Exercise details
Scan the records below. List lines holding "implemented".

──────── Data provided

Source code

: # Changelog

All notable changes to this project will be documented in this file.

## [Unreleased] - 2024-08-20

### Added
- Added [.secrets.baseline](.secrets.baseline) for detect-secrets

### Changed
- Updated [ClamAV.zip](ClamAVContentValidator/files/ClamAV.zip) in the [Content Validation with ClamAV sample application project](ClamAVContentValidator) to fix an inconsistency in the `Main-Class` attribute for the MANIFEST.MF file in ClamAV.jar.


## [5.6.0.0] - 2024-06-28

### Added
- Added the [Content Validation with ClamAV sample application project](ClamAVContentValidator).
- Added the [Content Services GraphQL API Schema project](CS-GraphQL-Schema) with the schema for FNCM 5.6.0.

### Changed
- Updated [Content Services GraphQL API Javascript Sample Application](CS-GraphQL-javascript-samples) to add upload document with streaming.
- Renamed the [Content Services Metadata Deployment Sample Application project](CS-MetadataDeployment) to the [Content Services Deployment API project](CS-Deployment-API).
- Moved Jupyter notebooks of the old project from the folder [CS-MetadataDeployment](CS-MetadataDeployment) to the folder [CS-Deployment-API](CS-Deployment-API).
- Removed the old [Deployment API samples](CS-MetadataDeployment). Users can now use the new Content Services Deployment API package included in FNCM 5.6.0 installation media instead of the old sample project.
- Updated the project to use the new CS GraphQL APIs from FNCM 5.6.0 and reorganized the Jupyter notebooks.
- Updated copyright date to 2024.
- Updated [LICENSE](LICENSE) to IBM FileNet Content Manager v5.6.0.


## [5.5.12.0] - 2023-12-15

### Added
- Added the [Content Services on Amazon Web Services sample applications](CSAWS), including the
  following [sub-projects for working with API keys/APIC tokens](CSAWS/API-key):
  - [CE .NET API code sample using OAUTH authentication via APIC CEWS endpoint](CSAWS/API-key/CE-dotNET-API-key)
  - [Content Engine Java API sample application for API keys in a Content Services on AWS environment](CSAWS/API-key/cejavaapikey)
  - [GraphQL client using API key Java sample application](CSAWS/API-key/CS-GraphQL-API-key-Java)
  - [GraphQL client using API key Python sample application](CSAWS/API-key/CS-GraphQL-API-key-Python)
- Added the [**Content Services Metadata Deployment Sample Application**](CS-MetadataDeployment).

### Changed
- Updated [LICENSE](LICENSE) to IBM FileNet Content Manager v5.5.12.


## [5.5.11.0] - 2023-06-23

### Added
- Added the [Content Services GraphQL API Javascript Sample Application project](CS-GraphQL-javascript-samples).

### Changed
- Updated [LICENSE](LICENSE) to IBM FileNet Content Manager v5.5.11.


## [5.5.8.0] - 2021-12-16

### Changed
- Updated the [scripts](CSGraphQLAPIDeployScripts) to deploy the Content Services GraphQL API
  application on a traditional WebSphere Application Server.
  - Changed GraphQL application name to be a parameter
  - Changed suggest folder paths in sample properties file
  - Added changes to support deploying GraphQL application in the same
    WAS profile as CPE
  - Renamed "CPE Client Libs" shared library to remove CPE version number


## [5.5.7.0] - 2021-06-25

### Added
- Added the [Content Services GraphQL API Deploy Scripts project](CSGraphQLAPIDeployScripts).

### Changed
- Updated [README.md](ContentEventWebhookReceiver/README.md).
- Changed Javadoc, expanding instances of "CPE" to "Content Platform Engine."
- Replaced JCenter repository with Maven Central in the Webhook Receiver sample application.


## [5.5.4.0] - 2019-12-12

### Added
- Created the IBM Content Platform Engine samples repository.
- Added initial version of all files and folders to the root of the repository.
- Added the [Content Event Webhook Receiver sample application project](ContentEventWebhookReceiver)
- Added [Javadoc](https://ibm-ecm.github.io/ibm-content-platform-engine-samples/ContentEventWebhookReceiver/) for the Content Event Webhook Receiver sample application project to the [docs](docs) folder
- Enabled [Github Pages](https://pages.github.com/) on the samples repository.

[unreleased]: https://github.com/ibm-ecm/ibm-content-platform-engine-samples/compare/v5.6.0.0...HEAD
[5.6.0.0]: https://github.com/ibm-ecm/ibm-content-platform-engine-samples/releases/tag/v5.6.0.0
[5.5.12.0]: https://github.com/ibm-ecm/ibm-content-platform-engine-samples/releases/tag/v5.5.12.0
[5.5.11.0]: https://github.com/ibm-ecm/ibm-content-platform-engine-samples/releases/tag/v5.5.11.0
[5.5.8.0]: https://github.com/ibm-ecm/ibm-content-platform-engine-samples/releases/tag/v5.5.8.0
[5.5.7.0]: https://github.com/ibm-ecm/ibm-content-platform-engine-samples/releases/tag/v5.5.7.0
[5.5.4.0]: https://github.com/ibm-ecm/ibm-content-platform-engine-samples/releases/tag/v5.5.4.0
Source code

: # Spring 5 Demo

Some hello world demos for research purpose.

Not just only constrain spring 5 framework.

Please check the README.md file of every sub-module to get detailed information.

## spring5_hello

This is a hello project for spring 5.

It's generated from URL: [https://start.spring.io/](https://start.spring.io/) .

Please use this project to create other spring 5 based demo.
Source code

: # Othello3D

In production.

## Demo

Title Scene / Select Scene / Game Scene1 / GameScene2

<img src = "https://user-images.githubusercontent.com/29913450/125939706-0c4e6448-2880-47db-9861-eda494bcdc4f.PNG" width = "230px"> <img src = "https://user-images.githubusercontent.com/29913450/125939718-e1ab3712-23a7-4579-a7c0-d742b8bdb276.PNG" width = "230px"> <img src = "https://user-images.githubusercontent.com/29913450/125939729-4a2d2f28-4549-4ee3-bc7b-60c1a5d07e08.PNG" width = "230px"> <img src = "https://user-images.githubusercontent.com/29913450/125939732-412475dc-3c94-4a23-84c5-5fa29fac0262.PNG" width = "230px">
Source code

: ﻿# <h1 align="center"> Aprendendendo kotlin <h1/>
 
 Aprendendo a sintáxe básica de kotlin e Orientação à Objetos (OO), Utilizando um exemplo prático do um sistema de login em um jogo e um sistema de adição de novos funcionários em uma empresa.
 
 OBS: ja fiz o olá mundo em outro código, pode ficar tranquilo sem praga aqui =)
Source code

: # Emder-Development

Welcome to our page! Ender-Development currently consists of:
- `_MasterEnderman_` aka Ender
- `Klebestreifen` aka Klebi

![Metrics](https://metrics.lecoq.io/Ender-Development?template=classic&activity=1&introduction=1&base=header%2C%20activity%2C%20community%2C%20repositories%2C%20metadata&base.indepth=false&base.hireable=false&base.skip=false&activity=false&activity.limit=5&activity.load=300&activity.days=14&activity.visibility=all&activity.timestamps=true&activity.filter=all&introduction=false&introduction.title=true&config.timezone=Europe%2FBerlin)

────────────────
──────── Data provided

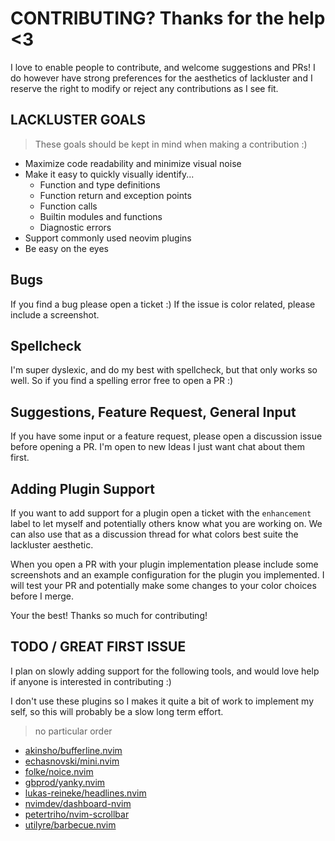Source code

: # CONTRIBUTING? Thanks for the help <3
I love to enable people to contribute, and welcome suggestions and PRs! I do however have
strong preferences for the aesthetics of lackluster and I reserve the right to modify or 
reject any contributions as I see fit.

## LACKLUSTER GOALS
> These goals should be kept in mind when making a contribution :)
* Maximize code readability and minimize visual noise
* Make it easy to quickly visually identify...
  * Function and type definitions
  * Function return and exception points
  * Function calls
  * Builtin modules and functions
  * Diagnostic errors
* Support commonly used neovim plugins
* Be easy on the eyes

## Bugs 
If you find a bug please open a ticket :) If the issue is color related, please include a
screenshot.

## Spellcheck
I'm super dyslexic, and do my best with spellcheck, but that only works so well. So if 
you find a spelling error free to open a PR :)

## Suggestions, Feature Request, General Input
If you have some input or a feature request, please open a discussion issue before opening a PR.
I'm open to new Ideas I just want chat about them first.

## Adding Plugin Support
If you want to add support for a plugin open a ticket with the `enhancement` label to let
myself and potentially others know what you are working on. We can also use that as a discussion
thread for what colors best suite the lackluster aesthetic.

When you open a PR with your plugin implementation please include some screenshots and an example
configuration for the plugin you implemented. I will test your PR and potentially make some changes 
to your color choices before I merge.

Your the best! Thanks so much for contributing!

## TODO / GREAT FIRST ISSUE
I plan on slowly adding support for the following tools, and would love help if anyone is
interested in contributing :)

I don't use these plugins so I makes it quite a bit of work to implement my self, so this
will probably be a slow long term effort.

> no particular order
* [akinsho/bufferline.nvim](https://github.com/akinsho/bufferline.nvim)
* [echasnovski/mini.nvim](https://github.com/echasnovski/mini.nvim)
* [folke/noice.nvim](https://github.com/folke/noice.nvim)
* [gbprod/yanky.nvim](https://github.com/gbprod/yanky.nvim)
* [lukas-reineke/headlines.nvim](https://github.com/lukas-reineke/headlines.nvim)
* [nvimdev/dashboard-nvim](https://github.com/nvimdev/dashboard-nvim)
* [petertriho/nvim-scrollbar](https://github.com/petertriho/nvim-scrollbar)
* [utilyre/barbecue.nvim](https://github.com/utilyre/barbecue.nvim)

────────────────
──────── Data provided

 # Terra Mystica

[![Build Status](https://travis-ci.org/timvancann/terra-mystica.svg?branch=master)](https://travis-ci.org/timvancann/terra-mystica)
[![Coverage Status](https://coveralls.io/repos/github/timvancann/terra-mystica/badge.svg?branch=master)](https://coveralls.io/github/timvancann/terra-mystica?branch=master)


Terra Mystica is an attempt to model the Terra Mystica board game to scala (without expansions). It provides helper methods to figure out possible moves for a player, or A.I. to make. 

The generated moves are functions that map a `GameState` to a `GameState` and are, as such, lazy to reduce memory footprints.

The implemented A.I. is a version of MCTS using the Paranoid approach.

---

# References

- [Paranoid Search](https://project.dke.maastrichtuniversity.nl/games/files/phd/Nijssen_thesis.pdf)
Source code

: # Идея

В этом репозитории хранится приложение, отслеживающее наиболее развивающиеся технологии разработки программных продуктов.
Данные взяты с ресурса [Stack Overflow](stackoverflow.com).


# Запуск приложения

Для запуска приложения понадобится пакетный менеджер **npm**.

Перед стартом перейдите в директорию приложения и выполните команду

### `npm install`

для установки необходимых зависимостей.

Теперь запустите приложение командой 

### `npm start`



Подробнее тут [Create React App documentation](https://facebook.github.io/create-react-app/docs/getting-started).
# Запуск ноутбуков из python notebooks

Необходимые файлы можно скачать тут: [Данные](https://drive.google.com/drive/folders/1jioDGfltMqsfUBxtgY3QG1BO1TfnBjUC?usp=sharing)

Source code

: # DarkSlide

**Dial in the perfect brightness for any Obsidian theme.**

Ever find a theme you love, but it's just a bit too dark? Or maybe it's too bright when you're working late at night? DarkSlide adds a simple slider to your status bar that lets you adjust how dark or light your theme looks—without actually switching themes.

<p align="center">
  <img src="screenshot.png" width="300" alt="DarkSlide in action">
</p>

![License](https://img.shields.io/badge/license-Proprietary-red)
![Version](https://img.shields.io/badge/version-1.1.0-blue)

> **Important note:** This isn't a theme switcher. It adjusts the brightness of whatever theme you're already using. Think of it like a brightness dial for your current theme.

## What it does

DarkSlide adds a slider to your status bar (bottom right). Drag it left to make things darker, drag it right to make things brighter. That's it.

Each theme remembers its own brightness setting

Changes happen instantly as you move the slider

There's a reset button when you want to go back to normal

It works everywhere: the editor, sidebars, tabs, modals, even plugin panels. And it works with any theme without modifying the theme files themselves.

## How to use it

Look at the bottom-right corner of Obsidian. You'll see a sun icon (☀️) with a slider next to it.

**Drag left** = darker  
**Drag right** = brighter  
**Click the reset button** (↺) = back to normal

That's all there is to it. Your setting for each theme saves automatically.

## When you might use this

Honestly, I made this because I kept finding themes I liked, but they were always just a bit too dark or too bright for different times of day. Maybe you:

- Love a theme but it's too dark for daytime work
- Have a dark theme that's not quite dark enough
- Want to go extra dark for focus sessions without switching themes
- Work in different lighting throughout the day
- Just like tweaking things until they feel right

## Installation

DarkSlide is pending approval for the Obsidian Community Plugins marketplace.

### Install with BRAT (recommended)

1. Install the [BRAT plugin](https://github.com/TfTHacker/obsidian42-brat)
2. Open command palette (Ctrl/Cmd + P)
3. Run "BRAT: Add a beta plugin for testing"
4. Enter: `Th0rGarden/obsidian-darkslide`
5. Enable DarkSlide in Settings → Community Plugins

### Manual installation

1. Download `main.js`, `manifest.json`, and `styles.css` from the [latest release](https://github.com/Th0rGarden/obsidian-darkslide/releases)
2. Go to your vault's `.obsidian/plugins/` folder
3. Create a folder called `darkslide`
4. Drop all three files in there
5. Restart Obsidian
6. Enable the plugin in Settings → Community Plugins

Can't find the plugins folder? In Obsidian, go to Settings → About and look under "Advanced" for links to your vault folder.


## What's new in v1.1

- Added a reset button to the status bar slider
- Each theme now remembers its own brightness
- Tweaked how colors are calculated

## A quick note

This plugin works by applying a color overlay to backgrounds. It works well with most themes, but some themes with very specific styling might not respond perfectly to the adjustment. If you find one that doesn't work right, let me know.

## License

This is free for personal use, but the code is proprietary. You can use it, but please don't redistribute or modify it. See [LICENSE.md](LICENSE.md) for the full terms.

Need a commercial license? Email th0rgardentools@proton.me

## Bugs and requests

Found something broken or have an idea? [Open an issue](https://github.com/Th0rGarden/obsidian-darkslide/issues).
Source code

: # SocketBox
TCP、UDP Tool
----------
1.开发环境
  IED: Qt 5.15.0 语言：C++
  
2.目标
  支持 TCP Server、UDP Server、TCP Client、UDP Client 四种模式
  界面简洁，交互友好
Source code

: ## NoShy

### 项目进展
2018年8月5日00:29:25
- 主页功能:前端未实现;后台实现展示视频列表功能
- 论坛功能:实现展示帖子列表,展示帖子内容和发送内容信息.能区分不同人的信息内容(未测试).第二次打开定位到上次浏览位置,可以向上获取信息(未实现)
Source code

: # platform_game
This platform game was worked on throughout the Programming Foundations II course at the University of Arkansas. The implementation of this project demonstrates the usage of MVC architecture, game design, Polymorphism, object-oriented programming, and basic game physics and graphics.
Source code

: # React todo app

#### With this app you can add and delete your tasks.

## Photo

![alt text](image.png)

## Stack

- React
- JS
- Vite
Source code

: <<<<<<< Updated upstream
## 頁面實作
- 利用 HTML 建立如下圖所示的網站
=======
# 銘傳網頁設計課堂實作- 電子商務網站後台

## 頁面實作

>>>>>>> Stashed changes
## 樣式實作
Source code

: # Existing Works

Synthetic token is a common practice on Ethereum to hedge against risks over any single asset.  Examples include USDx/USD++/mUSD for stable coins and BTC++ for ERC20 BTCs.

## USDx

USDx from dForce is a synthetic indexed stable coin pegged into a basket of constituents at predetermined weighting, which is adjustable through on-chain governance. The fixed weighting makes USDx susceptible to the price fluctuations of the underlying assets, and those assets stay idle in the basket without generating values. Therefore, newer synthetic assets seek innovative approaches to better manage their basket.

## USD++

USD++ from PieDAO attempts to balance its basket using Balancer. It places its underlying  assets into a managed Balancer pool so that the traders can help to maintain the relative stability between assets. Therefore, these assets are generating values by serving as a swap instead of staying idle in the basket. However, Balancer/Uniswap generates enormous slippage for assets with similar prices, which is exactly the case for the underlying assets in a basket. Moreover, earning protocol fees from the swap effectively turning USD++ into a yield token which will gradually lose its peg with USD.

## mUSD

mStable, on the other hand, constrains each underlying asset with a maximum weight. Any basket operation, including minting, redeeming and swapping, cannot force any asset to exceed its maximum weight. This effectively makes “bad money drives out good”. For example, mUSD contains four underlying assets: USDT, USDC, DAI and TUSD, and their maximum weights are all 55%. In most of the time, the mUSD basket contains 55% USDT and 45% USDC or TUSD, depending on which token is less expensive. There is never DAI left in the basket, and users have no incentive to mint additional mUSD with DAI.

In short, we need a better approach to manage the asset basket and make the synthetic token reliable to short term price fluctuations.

────────────────

Solution for this exercise
configuration for the plugin you implemented. I will test your PR and potentially make some changes 
The implemented A.I. is a version of MCTS using the Paranoid approach.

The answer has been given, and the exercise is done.